Matsunaga, 45, may even have killed more people in Kitakyushu in the period between February 1996 to June 1998.
On Sept. 28 last year, the Kokura Branch of the Fukuoka District Court ordered Matsunaga and Junko Ogata, his 44-year-old slave-cum-lover, to go to the gallows after it found them guilty of seven counts of illegal confinement resulting in death. Matsunaga appealed the sentence the same day.
"Because they did such a thorough job of destroying the evidence, the district court trial had only two items of material evidence. All the prosecution had to base their case on were statements from Ogata, which were a little bit weak to carry a trial of seven counts of murder," a reporter for a national daily tells Shukan Bunshun.
Matsunaga is a renowned con artist and superb sweet talker. He lured Ogata into his clutches not for himself, but to get his hands on the assets of her family members.
"Matsunaga was a fugitive, but managed to get Ogata to fund his escape by pretending he was close to her," the district court ruling in their case said.
Unfortunately, Ogata was soon tricked into slavery, doing everything that Matsunaga ordered.
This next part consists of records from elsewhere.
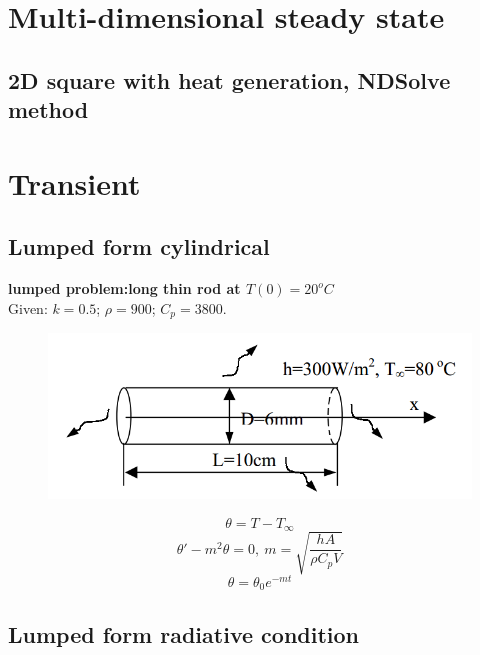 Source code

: \section{Multi-dimensional steady state}
\subsection{2D square with heat generation, NDSolve method}

\section{Transient}
\subsection{Lumped form cylindrical}
\begin{example}
\textbf{lumped problem:long thin rod at $T(0)=20^oC$}\\
Given: $k = 0.5$; $\rho= 900$; $C_p = 3800$.
\begin{figure}[H]
  \centering
    \includegraphics[scale=0.5]{figures/appendixA/4}
\end{figure}
$$\theta=T-T_\infty$$
$$\theta'-m^2\theta=0,~m=\sqrt{\frac{hA}{\rho C_pV}}$$
$$\theta=\theta_0e^{-mt}$$
\end{example}
\subsection{Lumped form radiative condition}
It was a fate to befall other members of her family.
"Matsunaga locked (all seven) up in a single room of an apartment and kept them prisoner there. He had complete control over their eating and toilet habits, as well as dictating their daily lives. If they disobeyed him, he would repeatedly electrocute them," the national daily's reporter says.
Matsunaga used electrocution to wear down his victims' resistance, wrench their wills into obeying him and turned them into slaves. With the occasional choice word or two, he slowly turned each of the victims against each other and, even though they were all members of the same family, manipulated them into fighting each other to secure his favor. Eventually, he convinced his slaves to start killing each other.
Each time one of the members of Ogata's extended family killed a relative, the others would obey Matsunaga's orders on disposing the body, cutting it up with knives or saws. The fleshier parts of bodies were cut into large chunks that were boiled down. Bones were removed and ground up in food processors. This was all mixed into a concoction Matsunaga likened to the sauce used in Korean yakiniku barbecue meals and either flushed down the toilet or dumped into the sea, destroying evidence of the death that had occurred.
Matsunaga, during his trial, denied any direct involvement in the Ogata family's gruesome body disposal.
"I was only the producer who showed them what they needed to do. It was sort of the same thing as needing an architect to construct a building," Shukan Bunshun quotes Matsunaga as saying during his trial.
Matsunaga was convicted for the murders and sentenced to death, as was Ogata. Seconds after the verdict was handed down, Matsunaga instructed his lawyer to appeal the ruling.
"Now, Matsunaga is preparing his appeal with the aid of another court-appointed lawyer. He appears to be thriving in the prison environment and is the picture of health," Shukan Bunshun says, adding that he is still forbidden by the courts from communicating with anybody other than his lawyer for fear that his cunning mind will get to work using others to create further evil.